The Paper Street Theatre co. is preparing for our second installment of fully improvised theatre with An Improvised Samuel Beckett. If you’re not familiar with Beckett, he was a poet, novelist, and theatre director, although most well known as a playwright. He’s been called the last modernist, and the first post-modernist. For more information read Waiting for Godot.
In short, Paper Street is improvising in the style of Theatre of the Absurd and so far it has been interesting to say the least and contradicting to say the most.
Improvisation is about telling stories and connecting ideas, whereas Theatre of the Absurd is more about dissonance, and nothingness – a world with no god in which language, and eventually everything else, breaks down into meaninglessness. Beckett was famous for making the audience watch a play where nothing happens in act I, and then making them watch it again in act II. It’s been a very strange experience listening to your scene partner only to bring an idea in from left field, or setting up a scene only to have it simply go in circles. We’ve had to take most of our improviser impulses and override them. So, how do we do it? If not from our partner, where are our impulses coming from? Well, we look to the man himself, Mr. Samuel Beckett.
In preparation, not only did we read plays by Beckett, but we read essays and articles on the author himself. To understand an author, you need to understand his life and his motivation. Beckett is what should influence our choices on stage. So I ask myself “What would Beckett write?” and go from there. So far, it’s been working great. Whenever I find myself lost — which isn’t a terrible thing when improvising Beckett — and act upon an impulse that I think Beckett would appreciate, my fellow improvisers love it, and comment on how “Beckett” that moment felt.
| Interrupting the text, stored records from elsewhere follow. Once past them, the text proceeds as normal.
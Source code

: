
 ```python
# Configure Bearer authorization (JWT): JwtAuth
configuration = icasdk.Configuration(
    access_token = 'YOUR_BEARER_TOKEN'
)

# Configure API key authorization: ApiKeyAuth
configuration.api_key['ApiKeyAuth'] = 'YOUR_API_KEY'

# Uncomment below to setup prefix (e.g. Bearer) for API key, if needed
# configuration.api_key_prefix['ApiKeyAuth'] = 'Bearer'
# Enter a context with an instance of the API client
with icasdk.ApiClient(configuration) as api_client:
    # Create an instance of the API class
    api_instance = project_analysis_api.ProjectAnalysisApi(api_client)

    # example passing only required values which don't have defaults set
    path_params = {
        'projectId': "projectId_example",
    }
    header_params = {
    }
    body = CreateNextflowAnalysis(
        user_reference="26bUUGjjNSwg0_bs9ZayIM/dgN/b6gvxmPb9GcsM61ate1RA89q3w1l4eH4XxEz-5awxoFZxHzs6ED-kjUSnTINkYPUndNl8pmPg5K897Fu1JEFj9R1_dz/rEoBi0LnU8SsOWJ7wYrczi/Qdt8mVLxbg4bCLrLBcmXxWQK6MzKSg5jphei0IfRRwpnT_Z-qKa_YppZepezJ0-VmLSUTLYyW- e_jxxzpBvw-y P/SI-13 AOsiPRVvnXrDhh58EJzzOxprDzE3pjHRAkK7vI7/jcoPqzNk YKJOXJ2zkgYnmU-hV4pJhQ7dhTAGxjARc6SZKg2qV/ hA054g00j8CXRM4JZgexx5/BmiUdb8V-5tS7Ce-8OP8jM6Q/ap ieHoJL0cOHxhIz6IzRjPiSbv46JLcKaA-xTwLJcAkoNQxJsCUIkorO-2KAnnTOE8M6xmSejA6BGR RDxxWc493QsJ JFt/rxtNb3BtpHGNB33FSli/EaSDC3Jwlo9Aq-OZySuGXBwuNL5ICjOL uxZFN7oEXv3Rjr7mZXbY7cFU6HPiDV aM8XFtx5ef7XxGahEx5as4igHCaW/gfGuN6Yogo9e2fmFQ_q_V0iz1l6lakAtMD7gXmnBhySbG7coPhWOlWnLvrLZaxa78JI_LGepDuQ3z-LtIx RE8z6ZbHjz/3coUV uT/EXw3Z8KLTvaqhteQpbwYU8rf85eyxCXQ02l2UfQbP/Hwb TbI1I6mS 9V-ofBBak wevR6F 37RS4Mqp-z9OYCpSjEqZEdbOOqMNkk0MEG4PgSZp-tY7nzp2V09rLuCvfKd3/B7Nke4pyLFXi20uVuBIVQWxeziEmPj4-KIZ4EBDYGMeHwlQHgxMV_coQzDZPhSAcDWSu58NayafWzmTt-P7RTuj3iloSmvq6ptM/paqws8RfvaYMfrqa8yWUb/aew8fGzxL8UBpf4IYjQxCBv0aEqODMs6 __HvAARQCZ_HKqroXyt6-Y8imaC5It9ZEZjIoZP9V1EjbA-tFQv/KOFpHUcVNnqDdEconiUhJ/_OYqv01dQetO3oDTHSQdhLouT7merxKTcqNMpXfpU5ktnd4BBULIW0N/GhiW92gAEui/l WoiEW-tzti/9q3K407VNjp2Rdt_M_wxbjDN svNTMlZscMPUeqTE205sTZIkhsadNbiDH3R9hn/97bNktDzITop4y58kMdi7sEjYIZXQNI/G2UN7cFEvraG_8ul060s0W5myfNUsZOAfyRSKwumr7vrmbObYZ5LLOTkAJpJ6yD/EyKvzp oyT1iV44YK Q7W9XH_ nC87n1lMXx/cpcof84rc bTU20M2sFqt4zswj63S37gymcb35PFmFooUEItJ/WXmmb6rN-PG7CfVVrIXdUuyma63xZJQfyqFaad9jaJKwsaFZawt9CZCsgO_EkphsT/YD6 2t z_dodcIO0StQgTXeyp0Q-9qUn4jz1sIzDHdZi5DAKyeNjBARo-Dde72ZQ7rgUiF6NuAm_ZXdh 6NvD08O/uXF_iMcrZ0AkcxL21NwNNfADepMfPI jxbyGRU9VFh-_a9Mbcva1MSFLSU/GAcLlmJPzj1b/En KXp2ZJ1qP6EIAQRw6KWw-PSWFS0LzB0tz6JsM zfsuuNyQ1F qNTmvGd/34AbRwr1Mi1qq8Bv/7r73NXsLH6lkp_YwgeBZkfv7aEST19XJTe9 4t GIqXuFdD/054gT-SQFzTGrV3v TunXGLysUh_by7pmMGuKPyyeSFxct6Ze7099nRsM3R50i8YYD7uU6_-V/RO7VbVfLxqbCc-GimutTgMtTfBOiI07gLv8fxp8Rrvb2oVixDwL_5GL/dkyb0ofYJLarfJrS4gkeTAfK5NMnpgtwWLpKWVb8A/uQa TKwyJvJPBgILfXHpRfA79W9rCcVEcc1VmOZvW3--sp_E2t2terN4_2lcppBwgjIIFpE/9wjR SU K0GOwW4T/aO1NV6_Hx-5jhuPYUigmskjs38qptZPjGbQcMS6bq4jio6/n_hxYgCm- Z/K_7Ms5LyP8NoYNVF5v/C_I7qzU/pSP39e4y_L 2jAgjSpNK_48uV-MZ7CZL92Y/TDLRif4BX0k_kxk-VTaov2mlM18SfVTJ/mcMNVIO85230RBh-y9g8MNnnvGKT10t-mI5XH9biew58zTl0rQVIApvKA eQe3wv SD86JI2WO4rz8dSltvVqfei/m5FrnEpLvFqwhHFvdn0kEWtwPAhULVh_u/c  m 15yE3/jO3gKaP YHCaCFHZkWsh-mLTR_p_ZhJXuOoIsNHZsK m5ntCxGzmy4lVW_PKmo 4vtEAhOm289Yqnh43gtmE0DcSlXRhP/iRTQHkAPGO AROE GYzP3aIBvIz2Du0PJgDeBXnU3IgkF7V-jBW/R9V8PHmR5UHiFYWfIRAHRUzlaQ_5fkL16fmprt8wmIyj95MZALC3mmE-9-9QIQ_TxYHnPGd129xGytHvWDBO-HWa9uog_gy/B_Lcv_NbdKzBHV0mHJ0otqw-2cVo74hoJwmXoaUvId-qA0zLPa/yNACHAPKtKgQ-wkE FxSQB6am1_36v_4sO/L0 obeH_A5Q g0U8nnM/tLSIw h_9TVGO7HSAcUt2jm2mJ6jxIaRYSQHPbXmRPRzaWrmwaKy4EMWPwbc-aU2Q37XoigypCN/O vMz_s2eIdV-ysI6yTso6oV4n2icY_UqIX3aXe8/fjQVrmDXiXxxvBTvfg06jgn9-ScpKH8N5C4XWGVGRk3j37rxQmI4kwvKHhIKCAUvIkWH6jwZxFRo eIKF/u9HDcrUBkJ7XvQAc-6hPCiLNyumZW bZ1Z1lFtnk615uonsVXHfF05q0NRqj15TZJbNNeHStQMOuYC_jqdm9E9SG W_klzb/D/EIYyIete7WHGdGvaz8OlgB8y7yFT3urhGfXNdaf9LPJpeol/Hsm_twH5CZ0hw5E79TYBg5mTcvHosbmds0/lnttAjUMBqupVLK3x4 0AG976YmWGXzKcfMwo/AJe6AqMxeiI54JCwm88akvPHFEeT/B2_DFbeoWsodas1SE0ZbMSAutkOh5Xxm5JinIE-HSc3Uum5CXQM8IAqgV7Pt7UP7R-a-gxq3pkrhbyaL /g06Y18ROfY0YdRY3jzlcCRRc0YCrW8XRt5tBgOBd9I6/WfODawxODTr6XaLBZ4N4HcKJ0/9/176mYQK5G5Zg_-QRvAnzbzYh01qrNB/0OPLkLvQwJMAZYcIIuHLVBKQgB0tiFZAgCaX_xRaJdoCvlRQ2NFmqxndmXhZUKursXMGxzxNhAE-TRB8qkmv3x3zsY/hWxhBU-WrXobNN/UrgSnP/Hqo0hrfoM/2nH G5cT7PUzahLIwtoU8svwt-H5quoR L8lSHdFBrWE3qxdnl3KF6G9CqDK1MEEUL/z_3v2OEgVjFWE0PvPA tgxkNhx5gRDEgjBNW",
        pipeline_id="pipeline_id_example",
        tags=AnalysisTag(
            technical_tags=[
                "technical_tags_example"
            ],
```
The show opens on Thursday this week and I can’t really get into how excited/nervous/curious I am to see how it turns out. When a Beckett show would open, half the reviews would say it was terrible, and half would say it was incredible. I expect similar results. Half our audience will probably not enjoy the show, but they’d have to admit that it felt like a play by Samuel Beckett. If you’re around Victoria, you should come. If you’re not, I’ll let you know how it how goes.